Two seemingly unrelated puzzles have very similar solutions; what's the connection?
I think it's an interesting coincidence that the locker puzzle and this puzzle about duplicate array entries (see problem 6b) have such similar solutions. Spoiler alert! Don't read on if you want to solve these puzzles yourself first (they're two of the best puzzles I've ever seen).
In both solutions we consider a collection of labeled boxes, each with a number inside, and then "traverse through boxes" by starting at a given box and using the number inside to decide where to go next. For example, we might start at box $1$, find the number $5$ inside, proceed to box $5$, find the number $2$ inside, proceed to box $2$, and so forth.
Furthermore, in both solutions we "traverse through boxes" for the same reason: we're interested in finding cycles. More specifically, for the locker puzzle, we're interested in the question, "If we start at box $n$, how many steps does it take to get back to box $n$?", and for the duplicate array puzzle, we're interested in the question, "Does there exist $n$ such that (1) if we start at box $1$, we will eventually get to box $n$, and (2) if we start at box $n$, we will eventually get back to box $n$?"
Since the two puzzles seem quite unrelated at first glance, I'll pose the following question:
Is there a deep reason why "traversing through boxes" (described in the 2nd paragraph above) shows up in the solution for both of these puzzles?
In addition,
Are there other interesting problems for which "traversing through boxes", whether to find cycles or for any other reason, shows up in the solution?

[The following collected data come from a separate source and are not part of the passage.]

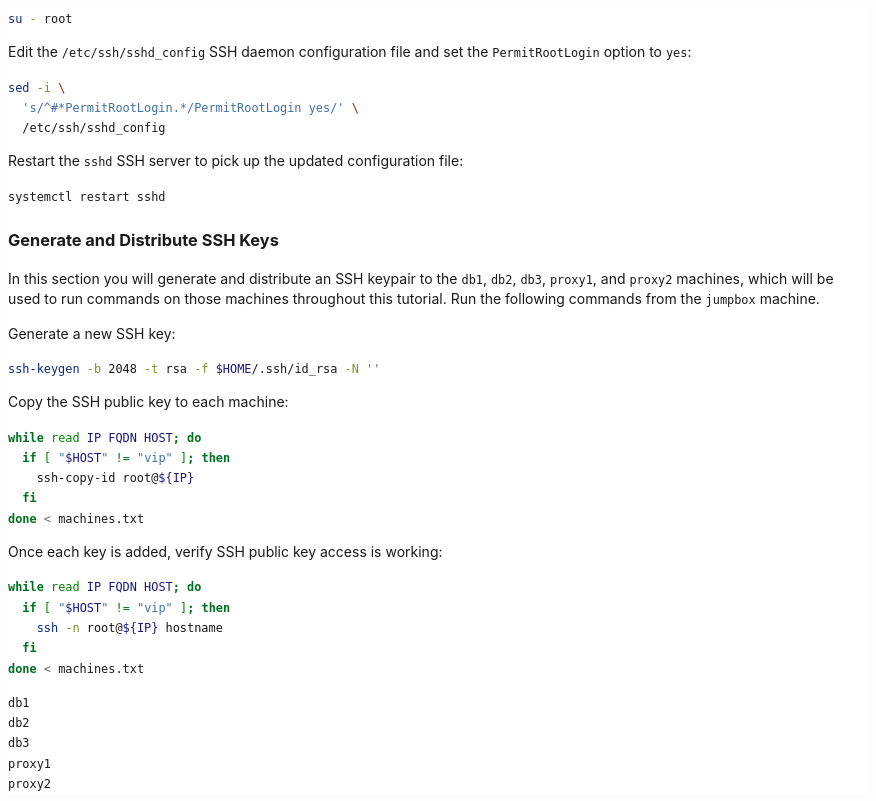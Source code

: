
 ```bash
su - root
```

Edit the `/etc/ssh/sshd_config` SSH daemon configuration file and set the `PermitRootLogin` option to `yes`:

```bash
sed -i \
  's/^#*PermitRootLogin.*/PermitRootLogin yes/' \
  /etc/ssh/sshd_config
```

Restart the `sshd` SSH server to pick up the updated configuration file:

```bash
systemctl restart sshd
```

### Generate and Distribute SSH Keys

In this section you will generate and distribute an SSH keypair to the `db1`, `db2`, `db3`, `proxy1`, and `proxy2` machines, which will be used to run commands on those machines throughout this tutorial. Run the following commands from the `jumpbox` machine.

Generate a new SSH key:

```bash
ssh-keygen -b 2048 -t rsa -f $HOME/.ssh/id_rsa -N ''
```

Copy the SSH public key to each machine:

```bash
while read IP FQDN HOST; do
  if [ "$HOST" != "vip" ]; then
    ssh-copy-id root@${IP}
  fi
done < machines.txt
```

Once each key is added, verify SSH public key access is working:

```bash
while read IP FQDN HOST; do
  if [ "$HOST" != "vip" ]; then
    ssh -n root@${IP} hostname
  fi
done < machines.txt
```

```text
db1
db2
db3
proxy1
proxy2
```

[Edit] I mistakenly said that for the locker puzzle, we're interested in the question, "If we start at box $n$, will we eventually get back to box $n$?" Instead, the question should be, "If we start at box $n$, how many steps does it take to get back to box $n$?"
[Edit] Thanks for all the great answers so far! However, I'm still not completely convinced there's nothing more going on here...
Solution 1:
I'm not sure of a deep connection; from what I gather, it is merely the case that the locker puzzle and problem 6 have a common subproblem, which is: prove that "traversing through boxes" produces a cycle, i.e., leads us to visit a node we have already visited. In the locker puzzle, there is an extra restriction that this cycle include the starting node. This restriction holds because the locker puzzle involves a permutation, while problem 6 does not necessarily involve a permutation.
Unless I'm missing something, problems 6a and 6b can be solved simultaneously using the "traverse through boxes" technique starting at array index 1, despite the comment that "Part (b) seems to be a lot harder than part (a), and it apparently requires entirely different techniques". Since the hedge words "seems" and "apparently" were used, we can't say that the comment is false, but nonetheless, I believe it would be false without those hedge words. The key idea is that, as explained in the PDF on the locker puzzle, "player $ B_i $ never opens a locker (other than locker i) without first finding its number, so each time he opens a new locker he must find either his own number or the number of another unopened locker". The same basic reasoning applies to problem 6, with just slight modifications.
Problem 6 can be made to look a little more like the locker puzzle by taking a[1] out of the picture. We can consider b = {a[2], ... , a[n]} as the "real" array with m = n - 1 elements, and the value a[1] as the index of the start node. We can further relabel {2, ... , n} as {1, ... , m} if desired.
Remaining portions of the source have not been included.